### [Task instructions]
Look through the listing below and report the lines that have the word "simple" in them.

### [Task material]

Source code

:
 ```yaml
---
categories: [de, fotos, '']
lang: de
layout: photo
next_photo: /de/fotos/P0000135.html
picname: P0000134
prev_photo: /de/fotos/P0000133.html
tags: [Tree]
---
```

...

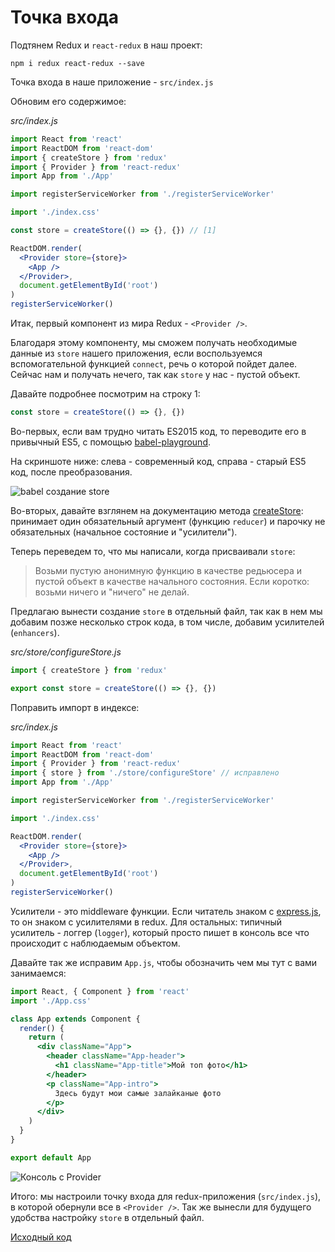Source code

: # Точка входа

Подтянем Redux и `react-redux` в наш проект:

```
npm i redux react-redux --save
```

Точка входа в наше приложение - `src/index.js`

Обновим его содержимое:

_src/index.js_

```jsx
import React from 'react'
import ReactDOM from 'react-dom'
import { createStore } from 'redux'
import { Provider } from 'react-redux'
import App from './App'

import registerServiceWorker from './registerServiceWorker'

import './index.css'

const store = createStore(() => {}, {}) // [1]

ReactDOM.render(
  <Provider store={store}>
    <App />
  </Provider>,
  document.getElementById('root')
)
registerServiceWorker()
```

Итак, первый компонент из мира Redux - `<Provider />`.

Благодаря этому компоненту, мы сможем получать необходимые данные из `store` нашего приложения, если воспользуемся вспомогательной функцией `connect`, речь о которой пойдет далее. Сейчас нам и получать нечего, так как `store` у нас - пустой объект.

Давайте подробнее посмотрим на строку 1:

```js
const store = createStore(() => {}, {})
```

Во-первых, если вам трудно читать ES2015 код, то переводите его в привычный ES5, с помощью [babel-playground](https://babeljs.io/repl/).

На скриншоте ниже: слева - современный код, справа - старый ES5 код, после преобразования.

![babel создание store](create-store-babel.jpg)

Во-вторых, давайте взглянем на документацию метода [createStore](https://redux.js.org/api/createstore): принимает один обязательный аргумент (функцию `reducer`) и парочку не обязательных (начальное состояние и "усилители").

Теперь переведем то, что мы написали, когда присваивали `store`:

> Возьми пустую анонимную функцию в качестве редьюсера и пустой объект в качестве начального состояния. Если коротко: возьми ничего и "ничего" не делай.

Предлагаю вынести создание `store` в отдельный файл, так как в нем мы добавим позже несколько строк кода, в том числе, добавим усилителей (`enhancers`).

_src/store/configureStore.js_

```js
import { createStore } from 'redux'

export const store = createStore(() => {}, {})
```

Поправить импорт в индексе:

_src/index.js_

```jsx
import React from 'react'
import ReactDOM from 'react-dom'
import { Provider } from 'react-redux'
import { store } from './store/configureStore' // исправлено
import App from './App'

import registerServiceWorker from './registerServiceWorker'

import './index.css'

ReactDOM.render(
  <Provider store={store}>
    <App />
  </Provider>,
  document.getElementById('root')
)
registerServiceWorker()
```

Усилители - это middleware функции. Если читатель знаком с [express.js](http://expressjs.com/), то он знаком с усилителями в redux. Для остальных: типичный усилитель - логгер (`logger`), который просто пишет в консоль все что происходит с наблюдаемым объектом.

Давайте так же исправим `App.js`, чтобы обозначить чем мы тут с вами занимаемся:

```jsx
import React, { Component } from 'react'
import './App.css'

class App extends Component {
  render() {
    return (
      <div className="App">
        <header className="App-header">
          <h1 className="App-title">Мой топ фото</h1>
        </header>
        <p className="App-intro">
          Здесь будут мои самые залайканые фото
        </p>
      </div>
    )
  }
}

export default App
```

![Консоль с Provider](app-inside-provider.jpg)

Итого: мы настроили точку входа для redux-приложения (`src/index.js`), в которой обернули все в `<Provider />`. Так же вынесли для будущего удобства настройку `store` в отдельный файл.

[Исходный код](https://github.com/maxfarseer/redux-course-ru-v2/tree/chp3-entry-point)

---

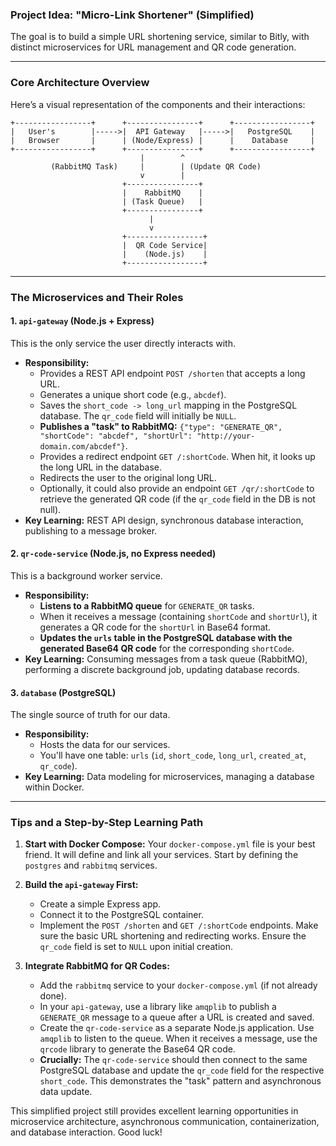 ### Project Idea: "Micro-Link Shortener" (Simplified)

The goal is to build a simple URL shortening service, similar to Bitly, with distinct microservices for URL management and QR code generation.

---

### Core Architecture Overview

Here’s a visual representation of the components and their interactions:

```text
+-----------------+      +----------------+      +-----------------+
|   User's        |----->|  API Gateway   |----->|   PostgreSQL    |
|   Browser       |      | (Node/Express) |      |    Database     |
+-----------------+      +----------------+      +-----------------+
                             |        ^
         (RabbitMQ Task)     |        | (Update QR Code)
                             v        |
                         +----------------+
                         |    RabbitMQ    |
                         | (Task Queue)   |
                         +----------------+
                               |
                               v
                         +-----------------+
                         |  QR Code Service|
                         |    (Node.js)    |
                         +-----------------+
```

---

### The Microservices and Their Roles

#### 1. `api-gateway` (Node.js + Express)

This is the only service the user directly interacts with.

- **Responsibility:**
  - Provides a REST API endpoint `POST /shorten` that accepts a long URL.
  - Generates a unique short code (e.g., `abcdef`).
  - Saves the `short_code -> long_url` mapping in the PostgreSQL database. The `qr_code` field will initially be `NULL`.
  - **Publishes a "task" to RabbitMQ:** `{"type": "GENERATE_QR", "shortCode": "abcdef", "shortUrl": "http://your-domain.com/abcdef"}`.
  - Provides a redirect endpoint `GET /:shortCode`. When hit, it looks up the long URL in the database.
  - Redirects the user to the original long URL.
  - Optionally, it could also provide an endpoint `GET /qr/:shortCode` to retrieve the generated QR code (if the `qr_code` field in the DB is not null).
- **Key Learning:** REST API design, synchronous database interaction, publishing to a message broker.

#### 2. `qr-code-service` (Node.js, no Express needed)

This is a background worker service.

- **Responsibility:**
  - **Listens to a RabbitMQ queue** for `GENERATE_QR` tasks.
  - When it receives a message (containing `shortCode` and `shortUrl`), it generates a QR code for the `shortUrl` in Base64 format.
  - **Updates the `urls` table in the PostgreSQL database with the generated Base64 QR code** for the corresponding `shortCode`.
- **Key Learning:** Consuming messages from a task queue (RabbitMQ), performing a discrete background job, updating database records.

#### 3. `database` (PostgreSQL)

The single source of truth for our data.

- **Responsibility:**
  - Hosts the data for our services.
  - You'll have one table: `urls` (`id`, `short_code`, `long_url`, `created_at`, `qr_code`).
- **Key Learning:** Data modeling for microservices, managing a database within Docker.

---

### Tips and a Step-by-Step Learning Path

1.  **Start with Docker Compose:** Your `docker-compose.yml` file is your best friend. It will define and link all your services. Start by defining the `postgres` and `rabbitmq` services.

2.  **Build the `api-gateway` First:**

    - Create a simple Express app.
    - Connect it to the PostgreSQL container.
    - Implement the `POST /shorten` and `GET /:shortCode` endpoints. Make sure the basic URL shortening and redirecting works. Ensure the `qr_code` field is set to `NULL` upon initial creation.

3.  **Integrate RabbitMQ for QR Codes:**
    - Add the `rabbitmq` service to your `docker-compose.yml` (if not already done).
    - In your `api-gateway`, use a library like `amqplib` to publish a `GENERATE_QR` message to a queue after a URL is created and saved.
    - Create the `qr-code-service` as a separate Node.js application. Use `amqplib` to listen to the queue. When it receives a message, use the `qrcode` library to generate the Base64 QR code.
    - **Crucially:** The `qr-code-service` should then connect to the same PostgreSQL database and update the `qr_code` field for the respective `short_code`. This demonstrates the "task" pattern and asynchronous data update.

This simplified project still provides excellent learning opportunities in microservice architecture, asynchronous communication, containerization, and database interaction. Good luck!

### [Output of the task]
The goal is to build a simple URL shortening service, similar to Bitly, with distinct microservices for URL management and QR code generation.
    - Create a simple Express app.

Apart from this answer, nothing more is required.